Could the entries below be transcribed word for word, with the pictures omitted?

» **DATA PROVIDED**
━━━━━━━━━━

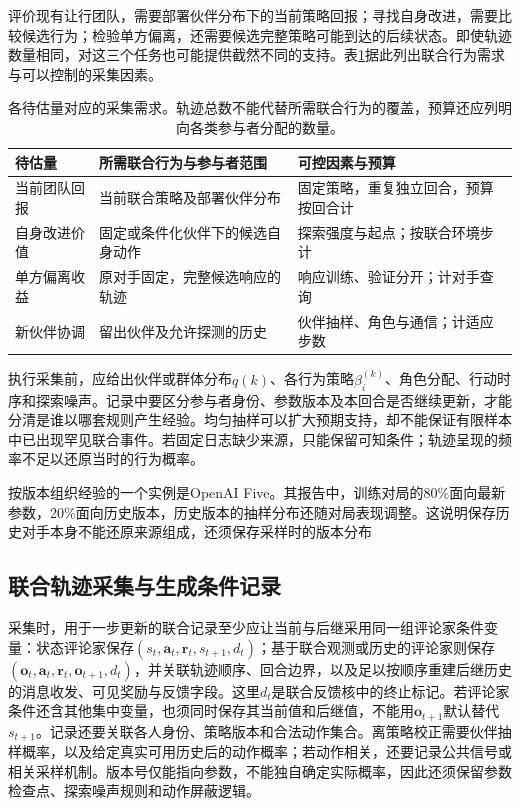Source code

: 评价现有让行团队，需要部署伙伴分布下的当前策略回报；寻找自身改进，需要比较候选行为；检验单方偏离，还需要候选完整策略可能到达的后续状态。即使轨迹数量相同，对这三个任务也可能提供截然不同的支持。表\ref{tab:rl-multi-agent-data-needs}据此列出联合行为需求与可以控制的采集因素。

\begin{table}[htbp]
 \centering
 \begin{tabularx}{\linewidth}{@{}l >{\raggedright\arraybackslash}X >{\raggedright\arraybackslash}X@{}}
 \toprule
 待估量 & 所需联合行为与参与者范围 & 可控因素与预算\\
 \midrule
 当前团队回报 & 当前联合策略及部署伙伴分布 & 固定策略，重复独立回合，预算按回合计\\
 自身改进价值 & 固定或条件化伙伴下的候选自身动作 & 探索强度与起点；按联合环境步计\\
 单方偏离收益 & 原对手固定，完整候选响应的轨迹 & 响应训练、验证分开；计对手查询\\
 新伙伴协调 & 留出伙伴及允许探测的历史 & 伙伴抽样、角色与通信；计适应步数\\
 \bottomrule
 \end{tabularx}
 \caption{各待估量对应的采集需求。轨迹总数不能代替所需联合行为的覆盖，预算还应列明向各类参与者分配的数量。}
 \label{tab:rl-multi-agent-data-needs}
\end{table}

执行采集前，应给出伙伴或群体分布$q(k)$、各行为策略$\beta_i^{(k)}$、角色分配、行动时序和探索噪声。记录中要区分参与者身份、参数版本及本回合是否继续更新，才能分清是谁以哪套规则产生经验。均匀抽样可以扩大预期支持，却不能保证有限样本中已出现罕见联合事件。若固定日志缺少来源，只能保留可知条件；轨迹呈现的频率不足以还原当时的行为概率。

按版本组织经验的一个实例是OpenAI Five。其报告中，训练对局的80\%面向最新参数，20\%面向历史版本，历史版本的抽样分布还随对局表现调整。这说明保存历史对手本身不能还原来源组成，还须保存采样时的版本分布

\subsection{联合轨迹采集与生成条件记录}
\label{sec:rl-multi-agent-records}

采集时，用于一步更新的联合记录至少应让当前与后继采用同一组评论家条件变量：状态评论家保存$(s_t,\bm a_t,\bm r_t,s_{t+1},d_t)$；基于联合观测或历史的评论家则保存$(\bm o_t,\bm a_t,\bm r_t,\bm o_{t+1},d_t)$，并关联轨迹顺序、回合边界，以及足以按顺序重建后继历史的消息收发、可见奖励与反馈字段。这里$d_t$是联合反馈核中的终止标记。若评论家条件还含其他集中变量，也须同时保存其当前值和后继值，不能用$\bm o_{t+1}$默认替代$s_{t+1}$。记录还要关联各人身份、策略版本和合法动作集合。离策略校正需要伙伴抽样概率，以及给定真实可用历史后的动作概率；若动作相关，还要记录公共信号或相关采样机制。版本号仅能指向参数，不能独自确定实际概率，因此还须保留参数检查点、探索噪声规则和动作屏蔽逻辑。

━━━━━━━━━━

» **OUTPUT FOR THIS EXERCISE**
Source code

: 评价现有让行团队，需要部署伙伴分布下的当前策略回报；寻找自身改进，需要比较候选行为；检验单方偏离，还需要候选完整策略可能到达的后续状态。即使轨迹数量相同，对这三个任务也可能提供截然不同的支持。表\ref{tab:rl-multi-agent-data-needs}据此列出联合行为需求与可以控制的采集因素。

\begin{table}[htbp]
 \centering
 \begin{tabularx}{\linewidth}{@{}l >{\raggedright\arraybackslash}X >{\raggedright\arraybackslash}X@{}}
 \toprule
 待估量 & 所需联合行为与参与者范围 & 可控因素与预算\\
 \midrule
 当前团队回报 & 当前联合策略及部署伙伴分布 & 固定策略，重复独立回合，预算按回合计\\
 自身改进价值 & 固定或条件化伙伴下的候选自身动作 & 探索强度与起点；按联合环境步计\\
 单方偏离收益 & 原对手固定，完整候选响应的轨迹 & 响应训练、验证分开；计对手查询\\
 新伙伴协调 & 留出伙伴及允许探测的历史 & 伙伴抽样、角色与通信；计适应步数\\
 \bottomrule
 \end{tabularx}
 \caption{各待估量对应的采集需求。轨迹总数不能代替所需联合行为的覆盖，预算还应列明向各类参与者分配的数量。}
 \label{tab:rl-multi-agent-data-needs}
\end{table}

执行采集前，应给出伙伴或群体分布$q(k)$、各行为策略$\beta_i^{(k)}$、角色分配、行动时序和探索噪声。记录中要区分参与者身份、参数版本及本回合是否继续更新，才能分清是谁以哪套规则产生经验。均匀抽样可以扩大预期支持，却不能保证有限样本中已出现罕见联合事件。若固定日志缺少来源，只能保留可知条件；轨迹呈现的频率不足以还原当时的行为概率。

按版本组织经验的一个实例是OpenAI Five。其报告中，训练对局的80\%面向最新参数，20\%面向历史版本，历史版本的抽样分布还随对局表现调整。这说明保存历史对手本身不能还原来源组成，还须保存采样时的版本分布

\subsection{联合轨迹采集与生成条件记录}
\label{sec:rl-multi-agent-records}

采集时，用于一步更新的联合记录至少应让当前与后继采用同一组评论家条件变量：状态评论家保存$(s_t,\bm a_t,\bm r_t,s_{t+1},d_t)$；基于联合观测或历史的评论家则保存$(\bm o_t,\bm a_t,\bm r_t,\bm o_{t+1},d_t)$，并关联轨迹顺序、回合边界，以及足以按顺序重建后继历史的消息收发、可见奖励与反馈字段。这里$d_t$是联合反馈核中的终止标记。若评论家条件还含其他集中变量，也须同时保存其当前值和后继值，不能用$\bm o_{t+1}$默认替代$s_{t+1}$。记录还要关联各人身份、策略版本和合法动作集合。离策略校正需要伙伴抽样概率，以及给定真实可用历史后的动作概率；若动作相关，还要记录公共信号或相关采样机制。版本号仅能指向参数，不能独自确定实际概率，因此还须保留参数检查点、探索噪声规则和动作屏蔽逻辑。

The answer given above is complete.